Prof. Dr. Türkkaya Ataöv
İhmalyan, 1922 İstanbul doğumludur. Güzel Sanatlar Akademisine girmiş ve okumuştur. Bedri Rahmi Atölyesinde çalışmış, okula girdiğinde, resim yeteneği dikkate alınarak bir sınıf atlatılmıştı. Ancak, Abidin Dino ve bazı arkadaşlarını yurt dışına çıkmağa zorlayan aynı nedenlerden ötürü Jak da Türkiye’den ayrıldı. Ama gittiği yerlerde Anadolu insanının çilesini kafasında götürdü. Otuz yıla yakın bir süre evrensel konular yanında, Anadolu insanını çizdi. Dünyanın dörtbir yanında ülkemizin yoksul insanlarını resimleyen sergileri açtı. O kadar ki ölümünden çok kısa bir süre önce bile, yaptığı tabloları görenler onun gene kısa bir süre önce Türkiye'ye gelip gitmiş sanırlardı .Oysa Türkiye, hep onun kafasındaydı...

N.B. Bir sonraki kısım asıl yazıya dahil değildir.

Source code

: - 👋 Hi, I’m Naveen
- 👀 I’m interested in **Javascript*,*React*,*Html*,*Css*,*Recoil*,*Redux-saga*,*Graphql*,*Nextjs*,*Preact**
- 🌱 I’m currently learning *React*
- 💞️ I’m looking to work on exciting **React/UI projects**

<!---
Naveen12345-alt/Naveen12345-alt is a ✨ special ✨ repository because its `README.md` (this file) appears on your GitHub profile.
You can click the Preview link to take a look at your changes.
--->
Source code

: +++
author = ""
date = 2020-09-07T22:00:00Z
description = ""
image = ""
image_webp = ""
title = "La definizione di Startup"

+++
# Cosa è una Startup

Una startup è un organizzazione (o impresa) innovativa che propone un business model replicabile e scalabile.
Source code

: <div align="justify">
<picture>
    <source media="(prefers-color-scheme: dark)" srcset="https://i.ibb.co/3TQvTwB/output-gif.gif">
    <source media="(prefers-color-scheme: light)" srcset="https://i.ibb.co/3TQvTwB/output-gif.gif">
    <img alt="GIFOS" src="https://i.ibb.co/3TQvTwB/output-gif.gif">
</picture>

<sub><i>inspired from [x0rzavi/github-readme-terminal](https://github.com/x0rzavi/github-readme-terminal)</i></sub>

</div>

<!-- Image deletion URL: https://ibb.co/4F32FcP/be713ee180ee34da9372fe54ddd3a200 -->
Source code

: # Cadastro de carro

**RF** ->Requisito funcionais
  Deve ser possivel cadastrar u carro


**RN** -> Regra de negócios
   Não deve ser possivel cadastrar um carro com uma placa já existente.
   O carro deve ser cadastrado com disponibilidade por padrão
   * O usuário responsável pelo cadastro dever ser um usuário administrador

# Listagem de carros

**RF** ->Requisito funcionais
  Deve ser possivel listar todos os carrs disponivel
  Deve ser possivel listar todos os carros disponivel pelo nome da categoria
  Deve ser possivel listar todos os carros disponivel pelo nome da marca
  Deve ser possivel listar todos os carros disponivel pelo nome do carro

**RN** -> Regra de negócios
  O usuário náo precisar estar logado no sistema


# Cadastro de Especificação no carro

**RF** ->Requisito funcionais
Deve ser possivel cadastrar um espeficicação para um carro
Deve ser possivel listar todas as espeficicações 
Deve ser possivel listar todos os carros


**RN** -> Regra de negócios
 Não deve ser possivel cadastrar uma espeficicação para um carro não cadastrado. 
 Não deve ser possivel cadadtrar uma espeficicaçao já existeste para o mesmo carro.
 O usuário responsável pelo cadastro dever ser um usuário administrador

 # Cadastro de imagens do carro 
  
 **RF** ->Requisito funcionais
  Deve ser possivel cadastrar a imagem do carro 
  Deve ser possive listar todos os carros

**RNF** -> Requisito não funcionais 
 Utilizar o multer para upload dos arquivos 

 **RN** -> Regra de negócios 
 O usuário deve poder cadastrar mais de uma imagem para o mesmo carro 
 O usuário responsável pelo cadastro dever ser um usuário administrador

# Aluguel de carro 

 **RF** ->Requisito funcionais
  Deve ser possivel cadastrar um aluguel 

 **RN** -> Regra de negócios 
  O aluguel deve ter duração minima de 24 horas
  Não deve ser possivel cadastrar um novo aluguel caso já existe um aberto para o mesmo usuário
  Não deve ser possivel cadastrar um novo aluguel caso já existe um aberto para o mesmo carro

... Jak türlü kültürel etkilere açık bir ortam içinde yetişti. Bu yüzden zengin ve çok yönlü bir eğitimi olmuştur. Çok okuyan, iyi bilen, paleti kurumayan sanatçıydı. Aylarca, bütün gün ve gece yarılarına kadar çalıştığını bilirim. Jak'in resimleri evrensel sanat ölçüleri içinde değer taşır. Resimlerinin bir kısmı ailesinde, bir kısmı da müzelerdedir...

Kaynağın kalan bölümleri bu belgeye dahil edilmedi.